## [How to complete this task]
Leaving out all pictures, reproduce the entries below exactly, from the first line through the line that contains "Server Update Services:**".

## [Data for review]
|---|
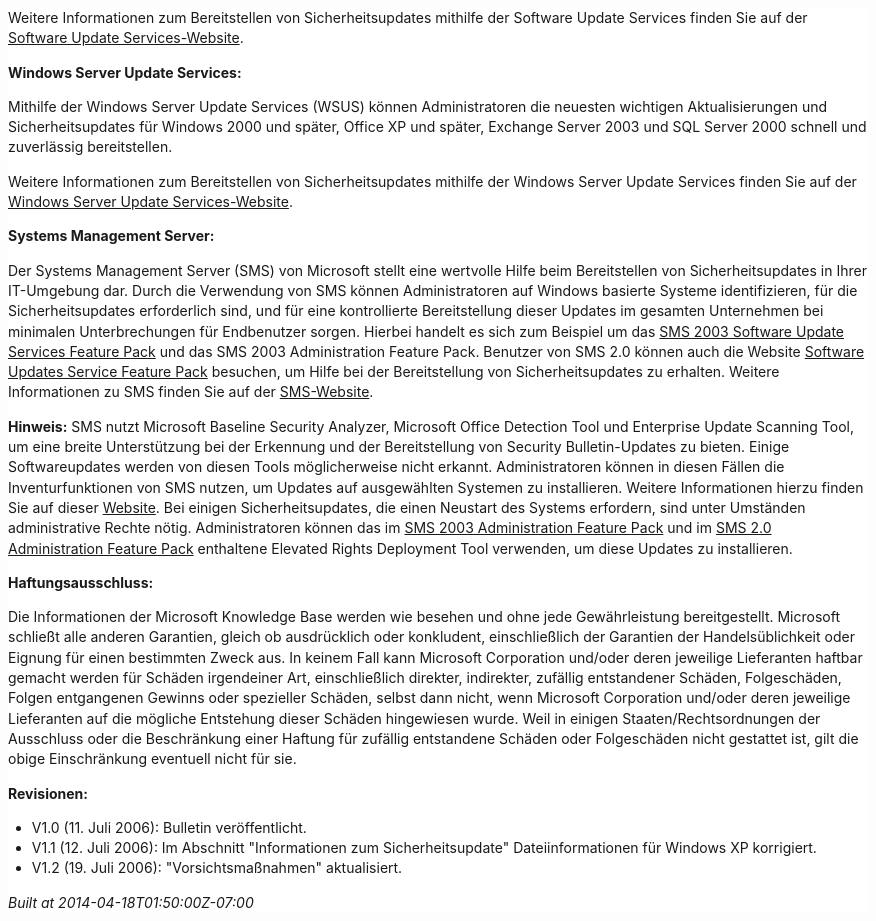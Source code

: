 Weitere Informationen zum Bereitstellen von Sicherheitsupdates mithilfe der Software Update Services finden Sie auf der [Software Update Services-Website](http://go.microsoft.com/fwlink/?linkid=21133).

**Windows Server Update Services:**

Mithilfe der Windows Server Update Services (WSUS) können Administratoren die neuesten wichtigen Aktualisierungen und Sicherheitsupdates für Windows 2000 und später, Office XP und später, Exchange Server 2003 und SQL Server 2000 schnell und zuverlässig bereitstellen.

Weitere Informationen zum Bereitstellen von Sicherheitsupdates mithilfe der Windows Server Update Services finden Sie auf der [Windows Server Update Services-Website](http://www.microsoft.com/germany/windowsserver2003/technologien/updateservices/default.mspx).

**Systems Management Server:**

Der Systems Management Server (SMS) von Microsoft stellt eine wertvolle Hilfe beim Bereitstellen von Sicherheitsupdates in Ihrer IT-Umgebung dar. Durch die Verwendung von SMS können Administratoren auf Windows basierte Systeme identifizieren, für die Sicherheitsupdates erforderlich sind, und für eine kontrollierte Bereitstellung dieser Updates im gesamten Unternehmen bei minimalen Unterbrechungen für Endbenutzer sorgen. Hierbei handelt es sich zum Beispiel um das [SMS 2003 Software Update Services Feature Pack](http://go.microsoft.com/fwlink/?linkid=22939) und das SMS 2003 Administration Feature Pack. Benutzer von SMS 2.0 können auch die Website [Software Updates Service Feature Pack](http://go.microsoft.com/fwlink/?linkid=33340) besuchen, um Hilfe bei der Bereitstellung von Sicherheitsupdates zu erhalten. Weitere Informationen zu SMS finden Sie auf der [SMS-Website](http://www.microsoft.com/germany/smserver/default.mspx).

**Hinweis:** SMS nutzt Microsoft Baseline Security Analyzer, Microsoft Office Detection Tool und Enterprise Update Scanning Tool, um eine breite Unterstützung bei der Erkennung und der Bereitstellung von Security Bulletin-Updates zu bieten. Einige Softwareupdates werden von diesen Tools möglicherweise nicht erkannt. Administratoren können in diesen Fällen die Inventurfunktionen von SMS nutzen, um Updates auf ausgewählten Systemen zu installieren. Weitere Informationen hierzu finden Sie auf dieser [Website](http://go.microsoft.com/fwlink/?linkid=33341). Bei einigen Sicherheitsupdates, die einen Neustart des Systems erfordern, sind unter Umständen administrative Rechte nötig. Administratoren können das im [SMS 2003 Administration Feature Pack](http://www.microsoft.com/germany/smserver/downloads/default.mspx) und im [SMS 2.0 Administration Feature Pack](http://go.microsoft.com/fwlink/?linkid=21161) enthaltene Elevated Rights Deployment Tool verwenden, um diese Updates zu installieren.

**Haftungsausschluss:**

Die Informationen der Microsoft Knowledge Base werden wie besehen und ohne jede Gewährleistung bereitgestellt. Microsoft schließt alle anderen Garantien, gleich ob ausdrücklich oder konkludent, einschließlich der Garantien der Handelsüblichkeit oder Eignung für einen bestimmten Zweck aus. In keinem Fall kann Microsoft Corporation und/oder deren jeweilige Lieferanten haftbar gemacht werden für Schäden irgendeiner Art, einschließlich direkter, indirekter, zufällig entstandener Schäden, Folgeschäden, Folgen entgangenen Gewinns oder spezieller Schäden, selbst dann nicht, wenn Microsoft Corporation und/oder deren jeweilige Lieferanten auf die mögliche Entstehung dieser Schäden hingewiesen wurde. Weil in einigen Staaten/Rechtsordnungen der Ausschluss oder die Beschränkung einer Haftung für zufällig entstandene Schäden oder Folgeschäden nicht gestattet ist, gilt die obige Einschränkung eventuell nicht für sie.

**Revisionen:**
* V1.0 (11. Juli 2006): Bulletin veröffentlicht.
* V1.1 (12. Juli 2006): Im Abschnitt "Informationen zum Sicherheitsupdate" Dateiinformationen für Windows XP korrigiert.
* V1.2 (19. Juli 2006): "Vorsichtsmaßnahmen" aktualisiert.

*Built at 2014-04-18T01:50:00Z-07:00*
|---|
## [Response to the exercise]
Source code

: Weitere Informationen zum Bereitstellen von Sicherheitsupdates mithilfe der Software Update Services finden Sie auf der [Software Update Services-Website](http://go.microsoft.com/fwlink/?linkid=21133).

**Windows Server Update Services:**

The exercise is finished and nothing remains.